Pivot Leadership…My Thoughts (A Book Review)

I am a leadership geek. My bookshelves are filled with books on leadership. My Masters degree is in Organizational Leadership. I am intrigued by both the science and art involved in leading a thriving organization, and drink in as much information as possible at seminars, online, and through conversations.

When Angela Craig asked me to read a draft of her book before it went to press, I eagerly agreed. To be honest, I said “yes” more because I respect Angela as a leader and appreciate her friendship. I really wasn’t sure how much I would get out of the content.

Pivot Leadership: Small Steps…Big Change pleasantly surprised me. Whether you are just starting on the leadership road or already have a wealth of experience, it is a wonderful resource to add to your library. But don’t leave it there to collect dust. It is designed to be interactive.

The thought of becoming a strong leader can seem overwhelming. However, strong leadership is created through taking small steps. Small steps set a direction that results in big change. Pivot Leadership looks at three areas and how to experience vitality in each of them.

Part One deals with the life of the leader. Before you can lead a community to greatness, you need to successfully lead yourself. Be a leader that people respect and trust. Part Two delves into ways to build a community of purpose through building a diverse team, communicating effectively, and creating a culture of camaraderie and collaboration. Part Three looks at leading into the future, doing what you were designed for and refusing to give up.

The beauty of Pivot Leadership is found in the Action Activities at the end of each chapter. Every activity guides you through the process of personalizing the content and to identify the small steps you will take. I used one of the activities in the chapter about workplace communication in a recent staff meeting. It was well received and my team immediately began identifying obstacles to understanding others in the middle of their own conversations.

Pivot Leadership is a book for leaders in any season of life. Use a separate journal to answer the questions. You can review the chapters every so often as a refresher. Most likely your answers will be different each time.
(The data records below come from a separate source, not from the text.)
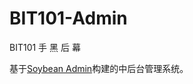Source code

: <!--
 * @Author: flwfdd
 * @Date: 2023-10-28 21:48:08
 * @LastEditTime: 2023-12-27 18:16:37
 * @Description:
 * _(:з」∠)_
-->

# BIT101-Admin

BIT101 手 黑 后 幕

基于[Soybean Admin](https://github.com/honghuangdc/soybean-admin/)构建的中后台管理系统。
If you are serious about growing as a leader, Pivot Leadership: Small Steps…Big Change is the book for you. I highly recommend it as a tool to move forward and do the great things God has call you to do.

Click here to order Pivot Leadership at Amazon.com

Those who are the greatest among you should take the lowest rank, and the leader should be like a servant (Luke 22:26, NLT).

I press on toward the goal to win the prize for which God has called me heavenward in Christ Jesus (Philippians 3:14, NIV).

Prayer:
Heavenly Father, I desire to be the best leader I can be for You. Teach me how to lead with integrity, to genuinely love others, and to make wise decisions. Show me the small steps I can take that will make a big change. Empower me to take those steps, so that You will be glorified. In Jesus’ name. Amen.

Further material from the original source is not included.